◆ Exercise requirements: For every line below that includes the word "begin", add one; report the final number and nothing else.

--- Provided material Enclosed Below ---

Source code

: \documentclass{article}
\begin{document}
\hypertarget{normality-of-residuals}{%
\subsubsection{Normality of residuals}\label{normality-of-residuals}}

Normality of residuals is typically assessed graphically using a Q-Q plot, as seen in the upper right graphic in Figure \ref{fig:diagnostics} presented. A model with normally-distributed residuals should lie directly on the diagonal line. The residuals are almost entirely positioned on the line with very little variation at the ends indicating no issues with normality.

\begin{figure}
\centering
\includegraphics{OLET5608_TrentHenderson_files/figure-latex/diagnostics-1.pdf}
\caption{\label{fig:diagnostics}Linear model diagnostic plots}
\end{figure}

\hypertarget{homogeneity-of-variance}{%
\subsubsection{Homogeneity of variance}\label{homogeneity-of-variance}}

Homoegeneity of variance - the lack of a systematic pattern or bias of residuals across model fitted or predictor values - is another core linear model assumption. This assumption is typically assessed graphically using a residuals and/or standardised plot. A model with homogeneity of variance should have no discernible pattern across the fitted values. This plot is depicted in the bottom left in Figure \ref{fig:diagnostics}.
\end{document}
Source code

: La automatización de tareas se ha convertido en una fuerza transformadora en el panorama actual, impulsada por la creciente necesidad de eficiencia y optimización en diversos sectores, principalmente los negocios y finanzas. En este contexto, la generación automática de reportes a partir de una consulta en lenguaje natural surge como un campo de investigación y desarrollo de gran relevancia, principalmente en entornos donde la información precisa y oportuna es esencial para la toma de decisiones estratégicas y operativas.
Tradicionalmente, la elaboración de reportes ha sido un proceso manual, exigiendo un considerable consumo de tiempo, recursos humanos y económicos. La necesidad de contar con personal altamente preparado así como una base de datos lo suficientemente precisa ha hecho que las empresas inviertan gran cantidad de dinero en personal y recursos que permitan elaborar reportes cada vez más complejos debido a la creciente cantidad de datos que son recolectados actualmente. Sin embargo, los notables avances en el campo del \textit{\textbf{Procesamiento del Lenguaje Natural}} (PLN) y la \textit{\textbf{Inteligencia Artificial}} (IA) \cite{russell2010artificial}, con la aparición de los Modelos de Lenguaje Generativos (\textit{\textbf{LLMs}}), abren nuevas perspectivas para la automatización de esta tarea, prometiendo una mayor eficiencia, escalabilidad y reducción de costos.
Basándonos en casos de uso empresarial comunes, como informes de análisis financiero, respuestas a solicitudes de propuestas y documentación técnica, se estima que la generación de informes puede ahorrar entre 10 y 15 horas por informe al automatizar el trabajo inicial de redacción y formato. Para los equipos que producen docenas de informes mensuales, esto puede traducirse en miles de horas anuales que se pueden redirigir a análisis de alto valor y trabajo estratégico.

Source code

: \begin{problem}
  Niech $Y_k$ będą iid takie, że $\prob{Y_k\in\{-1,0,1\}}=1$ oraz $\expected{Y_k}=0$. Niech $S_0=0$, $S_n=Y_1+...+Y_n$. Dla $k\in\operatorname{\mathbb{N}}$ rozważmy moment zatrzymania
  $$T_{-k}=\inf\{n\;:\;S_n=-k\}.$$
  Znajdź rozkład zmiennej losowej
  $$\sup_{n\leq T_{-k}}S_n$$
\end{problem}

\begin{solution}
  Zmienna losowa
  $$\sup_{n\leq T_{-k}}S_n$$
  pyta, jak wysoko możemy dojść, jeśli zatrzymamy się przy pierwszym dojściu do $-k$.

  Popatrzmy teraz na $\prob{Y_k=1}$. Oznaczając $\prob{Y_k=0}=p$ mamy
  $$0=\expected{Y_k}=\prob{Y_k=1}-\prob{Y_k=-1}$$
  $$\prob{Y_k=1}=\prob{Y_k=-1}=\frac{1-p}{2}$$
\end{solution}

--- End of Enclosed Provided material ---

◆ Answer to this exercise: 4